Le débat sur les inégalités salariales et en matière de privilèges accordés dans le cadre du régime de retraite refait surface en Algérie. Un sénateur dénonce des inégalités abyssales entre les simples salariés et les anciens hauts cadres de l’Etat, ces derniers étant accusés d’être à l’origine d’une partie du déficit de la Caisse. Une réforme n’est-elle pas urgente quand on sait que le déficit de la Caisse nationale des retraites (CNR) pourrait atteindre 700 milliards de DA en 2020 ?

Il y a plutôt en Algérie une inégalité dans la répartition des revenus qu’il faudra revoir. Ensuite, une autre inégalité à réparer est celle de la pression fiscale vis-à-vis des revenus salariaux avec la retenue à la source, contrairement aux autres revenus qui sont déclaratifs.

Enfin, tous les revenus obtenus dans des activités informelles échappent à la fiscalité. S’agissant du système de retraite, il y a lieu d’aller vers sa refondation et il faudra engager la réflexion sur le dossier dès maintenant du fait de sa complexité et les enjeux qu’il implique.

Le déficit de la CNR va continuer à se creuser et ce sera le Trésor qui continuera à supporter la charge financière jusqu’à ce qu’un nouveau mécanisme efficace de financement soit trouvé.

« Il est urgent de réparer les iniquités du système des retraites »

Est-il juste socialement qu’un salarié doive trimer durant 35 années pour bénéficier d’une maigre retraite, alors qu’il suffit qu’un ministre, un haut cadre ou un élu soit nommé pendant une durée de deux ans pour qu’une fois démis de ses fonctions touchera une retraite dorée alors qu’il est considéré encore actif ?
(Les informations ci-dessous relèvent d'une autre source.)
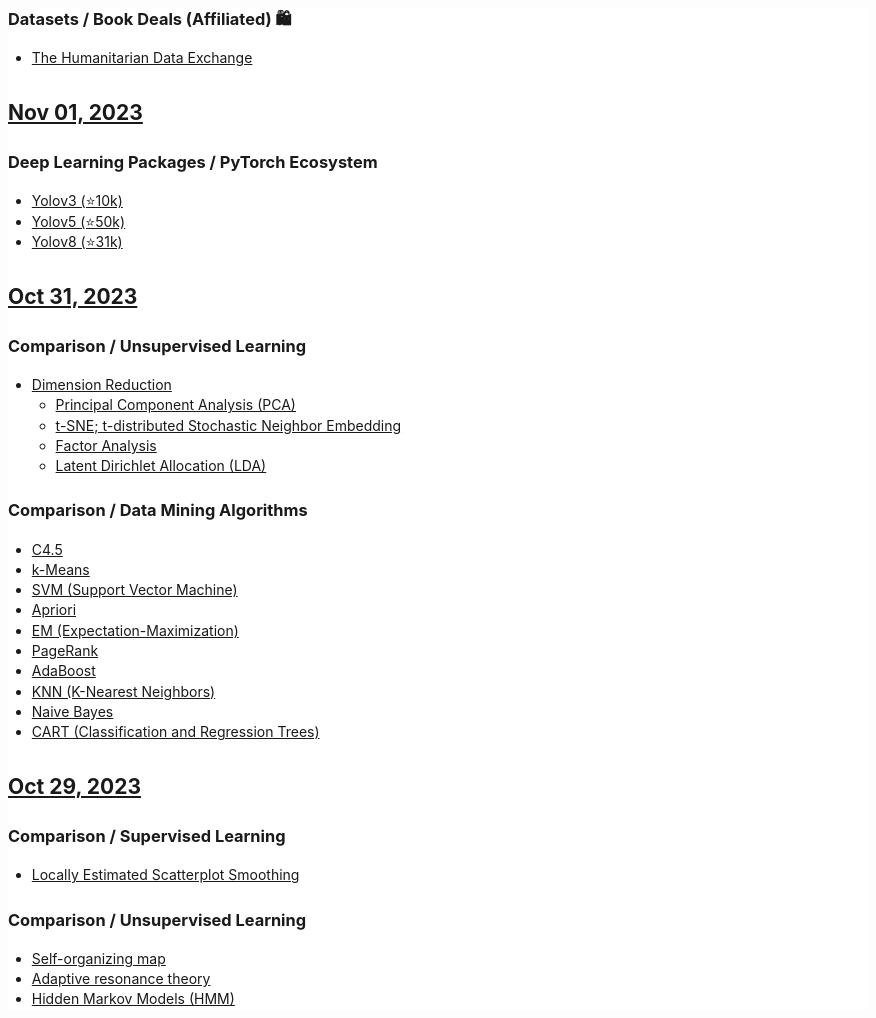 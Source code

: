 ### Datasets / Book Deals (Affiliated) 🛍

*   [The Humanitarian Data Exchange](https://data.humdata.org/)

## [Nov 01, 2023](/content/2023/11/01/README.md)

### Deep Learning Packages / PyTorch Ecosystem

*   [Yolov3 (⭐10k)](https://github.com/ultralytics/yolov3)
*   [Yolov5 (⭐50k)](https://github.com/ultralytics/yolov5)
*   [Yolov8 (⭐31k)](https://github.com/ultralytics/ultralytics)

## [Oct 31, 2023](/content/2023/10/31/README.md)

### Comparison / Unsupervised Learning

*   [Dimension Reduction](https://en.wikipedia.org/wiki/Dimensionality_reduction)
    *   [Principal Component Analysis (PCA)](https://scikit-learn.org/stable/modules/decomposition.html#principal-component-analysis-pca)
    *   [t-SNE; t-distributed Stochastic Neighbor Embedding](https://scikit-learn.org/stable/modules/decomposition.html#principal-component-analysis-pca)
    *   [Factor Analysis](https://scikit-learn.org/stable/modules/decomposition.html#factor-analysis)
    *   [Latent Dirichlet Allocation (LDA)](https://scikit-learn.org/stable/modules/decomposition.html#latent-dirichlet-allocation-lda)

### Comparison / Data Mining Algorithms

*   [C4.5](https://en.wikipedia.org/wiki/C4.5_algorithm)
*   [k-Means](https://en.wikipedia.org/wiki/K-means_clustering)
*   [SVM (Support Vector Machine)](https://en.wikipedia.org/wiki/Support_vector_machine)
*   [Apriori](https://en.wikipedia.org/wiki/Apriori_algorithm)
*   [EM (Expectation-Maximization)](https://en.wikipedia.org/wiki/Expectation%E2%80%93maximization_algorithm)
*   [PageRank](https://en.wikipedia.org/wiki/PageRank)
*   [AdaBoost](https://en.wikipedia.org/wiki/AdaBoost)
*   [KNN (K-Nearest Neighbors)](https://en.wikipedia.org/wiki/K-nearest_neighbors_algorithm)
*   [Naive Bayes](https://en.wikipedia.org/wiki/Naive_Bayes_classifier)
*   [CART (Classification and Regression Trees)](https://en.wikipedia.org/wiki/Decision_tree_learning)

## [Oct 29, 2023](/content/2023/10/29/README.md)

### Comparison / Supervised Learning

*   [Locally Estimated Scatterplot Smoothing](https://en.wikipedia.org/wiki/Local_regression)

### Comparison / Unsupervised Learning

*   [Self-organizing map](https://en.wikipedia.org/wiki/Self-organizing_map)
*   [Adaptive resonance theory](https://en.wikipedia.org/wiki/Adaptive_resonance_theory)
*   [Hidden Markov Models (HMM)](https://en.wikipedia.org/wiki/Hidden_Markov_model)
Il s’agit d’un casse-tête pour le gouvernement tant la question des pensions est sensible. Etant dans un système de retraites par répartition, les ajustements annuels entre les pensions servies aux retraités et les cotisions de la population active, sont obtenus par le mécanisme de point.

Aussi, un actif cotise et accumule chaque année un certain nombre de points dont le total sera converti en pension au moment du départ à la retraite. Aussi, est-il nécessaire et urgent de réparer les iniquités constatées dans le système national des retraites.

« Le marché de l’automobile a besoin d’une nouvelle offre de véhicules »

Ces derniers jours, la décision de libérer l’importation des véhicules neufs fait l’objet de débats houleux avec en toile de fond la sauvegarde des réserves de change du pays. Entre souci économique et considérations politiques, comment faire en sorte que le citoyen puisse avoir un véhicule pour pouvoir se déplacer dans un pays aussi vaste que l’Algérie ?    

Le marché de l’automobile a besoin d’une nouvelle offre de véhicules pour satisfaire la forte demande des citoyens mais également des opérateurs économiques.

D’après certaines annonces de source officielle, il y a une enveloppe de l’ordre de deux milliards de dollars pour l’année en cours qui sera consacrée à l’importation de voitures neuves. La procédure de sélection des concessionnaires sur la base d’un cahier des charges est en cours.

La marge de manœuvre par rapport au montant en devise alloué à l’importation reste encore supportable.

En revanche, la mesure autorisant l’importation de véhicules de moins de trois ans décidée dans la loi de finances 2020, sa non application reste liée beaucoup plus au contrôle des changes en vigueur, à la problématique de circulation des personnes avec les pays européens et au durcissement des mécanismes de surveillance à l’échelle internationale vis-à-vis du blanchiment d’argent.